What the exercise asks:
Exactly as written, output the lines below starting from the first and ending with the line that contains "<h1>Hi, I'm George"; omit pictures.

*** Opening Data in this exercise ***

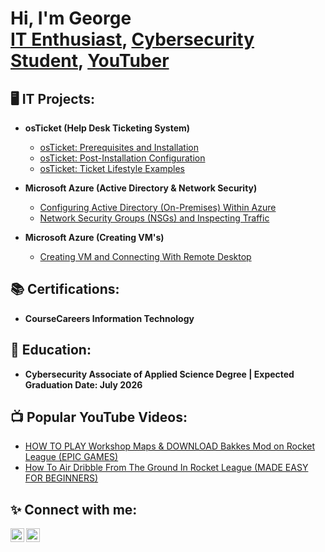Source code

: <h1>Hi, I'm George <br/><a href="https://github.com/GeorgeOrtiz-IT">IT Enthusiast</a>, <a href="https://www.linkedin.com/in/george-ortiz-55aa991b5//">Cybersecurity Student</a>, <a href="https://www.youtube.com/@Jurjii_">YouTuber</a></h1>

<h2>🖥️ IT Projects:</h2>


- <b>osTicket (Help Desk Ticketing System)</b>

  - [osTicket: Prerequisites and Installation](https://github.com/GeorgeOrtiz-IT/osTicket)
  - [osTicket: Post-Installation Configuration](https://github.com/GeorgeOrtiz-IT/post-install-config)
  - [osTicket: Ticket Lifestyle Examples](https://github.com/GeorgeOrtiz-IT/ticket-lifestyle) 

- <b>Microsoft Azure (Active Directory & Network Security)</b>
  - [Configuring Active Directory (On-Premises) Within Azure](https://github.com/GeorgeOrtiz-IT/azure)
  - [Network Security Groups (NSGs) and Inspecting Traffic](https://github.com/GeorgeOrtiz-IT/azure-network)
 
- <b>Microsoft Azure (Creating VM's)</b>
  - [Creating VM and Connecting With Remote Desktop](https://github.com/GeorgeOrtiz-IT/azure-remote-connect)
  
 <h2>📚 Certifications:</h2>

- <b>CourseCareers Information Technology</b>

<h2>🏫 Education:</h2>

- <b>Cybersecurity Associate of Applied Science Degree | Expected Graduation Date: July 2026</b>


<h2>📺 Popular YouTube Videos:</h2>

- [HOW TO PLAY Workshop Maps & DOWNLOAD Bakkes Mod on Rocket League (EPIC GAMES)](https://www.youtube.com/watch?v=a83ASGn_V_s)
- [How To Air Dribble From The Ground In Rocket League (MADE EASY FOR BEGINNERS)](https://www.youtube.com/watch?v=uHy3oM7NnoU)


<h2>✨ Connect with me:</h2>

[<img align="left" alt="JoshMadakor | YouTube" width="22px" src="https://cdn.jsdelivr.net/npm/simple-icons@v3/icons/youtube.svg" />][youtube]
[<img align="left" alt="JoshMadakor | LinkedIn" width="22px" src="https://cdn.jsdelivr.net/npm/simple-icons@v3/icons/linkedin.svg" />][linkedin]


[youtube]: https://www.youtube.com/@Jurjii_
[linkedin]: https://www.linkedin.com/in/george-ortiz-it/

<!--
**GeorgeOrtiz-IT/GeorgeOrtiz-IT** is a ✨ _special_ ✨ repository because its `README.md` (this file) appears on your GitHub profile.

*** Closing Data in this exercise ***

Result of this task:
Source code

: <h1>Hi, I'm George <br/><a href="https://github.com/GeorgeOrtiz-IT">IT Enthusiast</a>, <a href="https://www.linkedin.com/in/george-ortiz-55aa991b5//">Cybersecurity Student</a>, <a href="https://www.youtube.com/@Jurjii_">YouTuber</a></h1>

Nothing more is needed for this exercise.